Majority of African-Americans are strong supporters of Democrats when compared to any other group. According to some analysts, this loyalty has continued to weaken over the past few years. For instance, recent elections presented a confirmation that black Americans were beginning to get inclined towards the Democratic wing. Moreover, there is a tendency for Latinos to vote Democratic but this relationship is weaker when compared with that of the black. In further complicating things, different Latino group indicates different patterns of voting. A good example is Cuban Americans who have the tendency of voting Republicans while Mexican Americans have a tendency of voting Democrats.

Families

Despite the existence of generation gaps and family disagreements, there is a tendency of parental voting patterns to influence their children. Family is the most influential factor that influences the development of young people’s political opinions. In logical sense, the more a particular family is politically active, the more their children hold similar believes (IHA). A good example is the Bush family, which have similar political views.

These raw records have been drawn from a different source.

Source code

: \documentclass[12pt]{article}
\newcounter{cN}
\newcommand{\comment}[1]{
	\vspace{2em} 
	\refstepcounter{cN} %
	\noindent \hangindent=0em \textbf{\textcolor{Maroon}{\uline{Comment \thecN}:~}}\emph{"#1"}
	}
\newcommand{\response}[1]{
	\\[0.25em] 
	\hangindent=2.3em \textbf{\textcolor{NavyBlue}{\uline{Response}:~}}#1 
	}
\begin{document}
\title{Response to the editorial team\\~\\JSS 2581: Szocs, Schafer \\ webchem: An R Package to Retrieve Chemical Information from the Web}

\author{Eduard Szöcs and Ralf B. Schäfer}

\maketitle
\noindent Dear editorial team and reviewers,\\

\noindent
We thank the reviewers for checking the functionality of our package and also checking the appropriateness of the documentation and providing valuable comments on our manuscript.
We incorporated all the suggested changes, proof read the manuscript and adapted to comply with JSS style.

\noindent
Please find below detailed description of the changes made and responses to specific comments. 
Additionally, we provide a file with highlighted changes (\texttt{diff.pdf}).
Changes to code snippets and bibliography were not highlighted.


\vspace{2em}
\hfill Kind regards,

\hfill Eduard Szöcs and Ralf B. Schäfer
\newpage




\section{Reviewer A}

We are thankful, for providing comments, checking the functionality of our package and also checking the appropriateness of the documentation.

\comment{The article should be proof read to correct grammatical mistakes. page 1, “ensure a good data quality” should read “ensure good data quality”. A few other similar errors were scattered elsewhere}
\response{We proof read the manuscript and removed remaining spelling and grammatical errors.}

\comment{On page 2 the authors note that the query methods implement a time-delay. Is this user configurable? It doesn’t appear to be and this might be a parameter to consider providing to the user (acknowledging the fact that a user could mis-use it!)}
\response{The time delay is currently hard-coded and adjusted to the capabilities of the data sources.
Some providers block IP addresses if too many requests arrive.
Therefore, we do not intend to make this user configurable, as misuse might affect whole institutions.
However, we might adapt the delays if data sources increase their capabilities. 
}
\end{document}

Factors Illustrating how the Relationship between the States and the Federal Government Influences the Creation of American Policies Overall

The authority and relationship of the federal government and the states are guided by the U.S constitution. The subsequent part presents some of the factors on how this relationship influences the creation of overall policies.

a) Preservation of the State Sovereignty

When regulating or legislating any activity in the states, officials in these states are required to preserve state sovereignty. On the other hand, the federal government is required to perform actions and duties that are relegated to them by the constitution. In other words, it should unnecessarily interfere with the functioning of the state government.

b) Preemption of State Laws and Policies

In the event that a particular state fails to act reasonably and collectively on issues that harbor legitimate concern, it becomes imperative for the federal government to intervene. This intervention may involve institution of policies that are aimed at addressing the issue in question. This is evident in the state regulation such as state security, education systems, banking and finance services, justice systems and insurance programs.